INPUT RECORDS -

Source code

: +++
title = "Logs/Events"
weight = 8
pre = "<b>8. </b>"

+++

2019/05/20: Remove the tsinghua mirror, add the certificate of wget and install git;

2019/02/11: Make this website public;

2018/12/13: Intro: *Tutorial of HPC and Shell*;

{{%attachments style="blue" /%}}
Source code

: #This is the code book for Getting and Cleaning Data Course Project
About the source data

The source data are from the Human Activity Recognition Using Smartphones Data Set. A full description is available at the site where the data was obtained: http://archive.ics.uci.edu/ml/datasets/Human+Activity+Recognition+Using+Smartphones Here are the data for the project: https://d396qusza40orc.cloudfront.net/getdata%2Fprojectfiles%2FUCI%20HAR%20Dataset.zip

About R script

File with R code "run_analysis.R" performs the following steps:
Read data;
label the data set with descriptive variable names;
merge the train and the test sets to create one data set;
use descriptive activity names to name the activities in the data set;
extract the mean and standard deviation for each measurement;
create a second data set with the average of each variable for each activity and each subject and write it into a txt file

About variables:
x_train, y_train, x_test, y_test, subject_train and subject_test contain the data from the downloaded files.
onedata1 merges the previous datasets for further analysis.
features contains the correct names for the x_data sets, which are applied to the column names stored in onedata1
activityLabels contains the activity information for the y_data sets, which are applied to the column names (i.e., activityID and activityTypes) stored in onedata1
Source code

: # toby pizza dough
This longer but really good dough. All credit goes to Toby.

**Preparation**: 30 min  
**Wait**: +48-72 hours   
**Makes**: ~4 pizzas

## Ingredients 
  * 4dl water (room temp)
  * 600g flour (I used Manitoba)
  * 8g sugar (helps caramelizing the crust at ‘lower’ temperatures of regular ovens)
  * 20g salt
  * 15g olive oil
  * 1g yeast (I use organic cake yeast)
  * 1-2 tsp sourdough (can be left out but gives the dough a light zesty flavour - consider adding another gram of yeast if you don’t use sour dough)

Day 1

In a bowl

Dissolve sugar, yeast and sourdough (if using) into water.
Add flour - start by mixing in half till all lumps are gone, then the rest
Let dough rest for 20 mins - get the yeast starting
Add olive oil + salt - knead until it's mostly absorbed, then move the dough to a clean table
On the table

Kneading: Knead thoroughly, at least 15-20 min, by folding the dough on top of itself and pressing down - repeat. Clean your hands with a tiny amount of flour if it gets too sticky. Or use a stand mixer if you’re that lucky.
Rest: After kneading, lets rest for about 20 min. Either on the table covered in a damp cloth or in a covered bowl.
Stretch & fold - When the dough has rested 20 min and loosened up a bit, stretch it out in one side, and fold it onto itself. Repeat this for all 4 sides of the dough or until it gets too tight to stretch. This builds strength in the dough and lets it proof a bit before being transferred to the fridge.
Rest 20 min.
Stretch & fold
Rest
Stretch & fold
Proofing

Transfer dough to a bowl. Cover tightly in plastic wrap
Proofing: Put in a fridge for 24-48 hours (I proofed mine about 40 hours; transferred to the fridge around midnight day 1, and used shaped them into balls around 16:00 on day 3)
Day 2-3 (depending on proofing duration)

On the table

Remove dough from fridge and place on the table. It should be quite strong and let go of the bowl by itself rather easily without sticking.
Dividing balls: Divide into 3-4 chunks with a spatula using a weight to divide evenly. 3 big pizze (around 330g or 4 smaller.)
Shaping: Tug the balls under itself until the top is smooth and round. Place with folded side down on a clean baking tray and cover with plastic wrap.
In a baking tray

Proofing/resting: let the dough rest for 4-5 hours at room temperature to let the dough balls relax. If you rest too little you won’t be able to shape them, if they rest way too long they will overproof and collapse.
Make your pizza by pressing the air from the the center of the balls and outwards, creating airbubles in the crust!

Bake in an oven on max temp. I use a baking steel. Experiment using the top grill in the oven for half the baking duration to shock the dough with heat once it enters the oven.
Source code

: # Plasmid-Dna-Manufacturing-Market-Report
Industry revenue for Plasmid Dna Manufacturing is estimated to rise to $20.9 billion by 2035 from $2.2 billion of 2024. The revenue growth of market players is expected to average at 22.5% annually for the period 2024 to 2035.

YOUR TASK -
Copy every line of the data that holds the string "Remove".

PROBLEM SOLUTION -
2019/05/20: Remove the tsinghua mirror, add the certificate of wget and install git;
Remove dough from fridge and place on the table. It should be quite strong and let go of the bowl by itself rather easily without sticking.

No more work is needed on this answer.